## What you have to do
Wherever a line below holds the word "imageView", copy that line.

## Source records
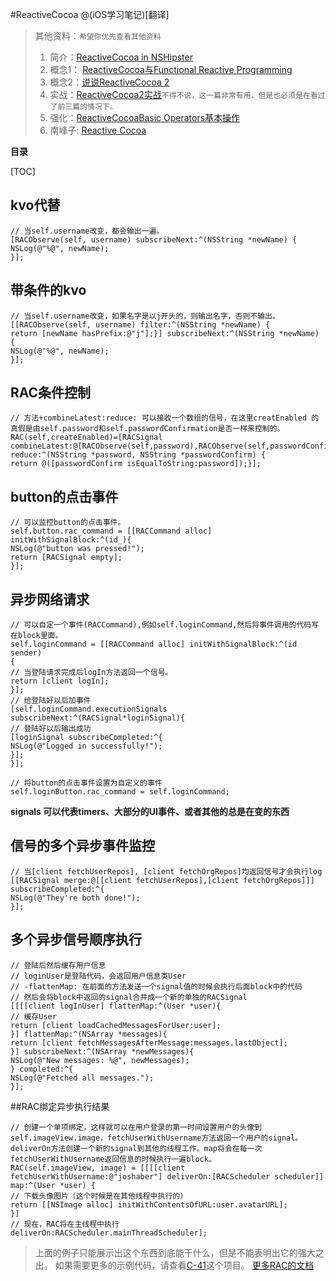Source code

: 
#ReactiveCocoa
@(iOS学习笔记)[翻译]
> 其他资料：`希望你优先查看其他资料`<br>
> 1. 简介：[ReactiveCocoa in NSHipster][1]<br>
> 2. 概念1： [ReactiveCocoa与Functional Reactive Programming][4]<br>
> 3. 概念2：[说说ReactiveCocoa 2][5]<br>
> 4. 实战：[ReactiveCocoa2实战][6]`不得不说，这一篇非常有用，但是也必须是在看过了前三篇的情况下。`<br>
> 5. 强化：[ReactiveCocoaBasic Operators基本操作][7] <br>
> 6. 南峰子: [Reactive Cocoa][8]<br>

**目录**

[TOC]

## kvo代替

```  
// 当self.username改变，都会输出一遍。  
[RACObserve(self, username) subscribeNext:^(NSString *newName) {
NSLog(@"%@", newName);
}];
```
## 带条件的kvo

```
// 当self.username改变，如果名字是以j开头的，则输出名字，否则不输出。 
[[RACObserve(self, username) filter:^(NSString *newName) {
return [newName hasPrefix:@"j"];}] subscribeNext:^(NSString *newName) {
NSLog(@"%@", newName);
}];
```
## RAC条件控制

```
// 方法+combineLatest:reduce: 可以接收一个数组的信号，在这里creatEnabled 的真假是由self.password和self.passwordConfirmation是否一样来控制的。
RAC(self,createEnabled)=[RACSignal combineLatest:@[RACObserve(self,password),RACObserve(self,passwordConfirmation)] reduce:^(NSString *password, NSString *passwordConfirm) {
return @([passwordConfirm isEqualToString:password]);}];
```

## button的点击事件

```
// 可以监控button的点击事件。	
self.button.rac_command = [[RACCommand alloc] initWithSignalBlock:^(id_){
NSLog(@"button was pressed!");
return [RACSignal empty];
}];
```
## 异步网络请求

```
// 可以自定一个事件(RACCommand),例如self.loginCommand,然后将事件调用的代码写在block里面。
self.loginCommand = [[RACCommand alloc] initWithSignalBlock:^(id sender)
{
// 当登陆请求完成后logIn方法返回一个信号。
return [client logIn];
}]; 
// 给登陆好以后加事件
[self.loginCommand.executionSignals subscribeNext:^(RACSignal*loginSignal){
// 登陆好以后输出成功
[loginSignal subscribeCompleted:^{
NSLog(@"Logged in successfully!");
}];
}];

// 将button的点击事件设置为自定义的事件
self.loginButton.rac_command = self.loginCommand;
```
<i class="icon-file"></i> **signals 可以代表timers、大部分的UI事件、或者其他的总是在变的东西**

## 信号的多个异步事件监控

```
// 当[client fetchUserRepos], [client fetchOrgRepos]均返回信号才会执行log
[[RACSignal merge:@[[client fetchUserRepos],[client fetchOrgRepos]]] subscribeCompleted:^{
NSLog(@"They're both done!");
}];
```

## 多个异步信号顺序执行

```
// 登陆后然后缓存用户信息
// loginUser是登陆代码，会返回用户信息类User
// -flattenMap: 在前面的方法发送一个signal值的时候会执行后面block中的代码
// 然后会将block中返回的signal合并成一个新的单独的RACSignal
[[[[client logInUser] flattenMap:^(User *user){
// 缓存User
return [client loadCachedMessagesForUser:user];
}] flattenMap:^(NSArray *messages){
return [client fetchMessagesAfterMessage:messages.lastObject];
}] subscribeNext:^(NSArray *newMessages){
NSLog(@"New messages: %@", newMessages);
} completed:^{
NSLog(@"Fetched all messages.");
}];
```

##RAC绑定异步执行结果

```
// 创建一个单项绑定，这样就可以在用户登录的第一时间设置用户的头像到self.imageView.image，fetchUserWithUsername方法返回一个用户的signal。deliverOn方法创建一个新的signal到其他的线程工作。map将会在每一次fetchUserWithUsername返回信息的时候执行一遍block。
RAC(self.imageView, image) = [[[[client fetchUserWithUsername:@"joshaber"] deliverOn:[RACScheduler scheduler]] map:^(User *user) {
// 下载头像图片（这个时候是在其他线程中执行的）
return [[NSImage alloc] initWithContentsOfURL:user.avatarURL];
}]
// 现在，RAC将在主线程中执行
deliverOn:RACScheduler.mainThreadScheduler];
```


> 上面的例子只能展示出这个东西到底能干什么，但是不能表明出它的强大之出。
> 如果需要更多的示例代码，请查看[C-41][2]这个项目。
> [更多RAC的文档][3]






[1]: http://nshipster.cn/reactivecocoa/
[2]:https://github.com/AshFurrow/C-41
[3]:https://github.com/ReactiveCocoa/ReactiveCocoa/blob/swift-development/Documentation
[4]:http://limboy.me/ios/2013/06/19/frp-reactivecocoa.html
[5]:http://limboy.me/ios/2013/12/27/reactivecocoa-2.html
[6]:http://limboy.me/ios/2014/06/06/deep-into-reactivecocoa2.html
[7]:http://segmentfault.com/a/1190000000408492
[8]:http://southpeak.github.io/blog/categories/reactivecocoa/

## Answer for the task
// 创建一个单项绑定，这样就可以在用户登录的第一时间设置用户的头像到self.imageView.image，fetchUserWithUsername方法返回一个用户的signal。deliverOn方法创建一个新的signal到其他的线程工作。map将会在每一次fetchUserWithUsername返回信息的时候执行一遍block。
RAC(self.imageView, image) = [[[[client fetchUserWithUsername:@"joshaber"] deliverOn:[RACScheduler scheduler]] map:^(User *user) {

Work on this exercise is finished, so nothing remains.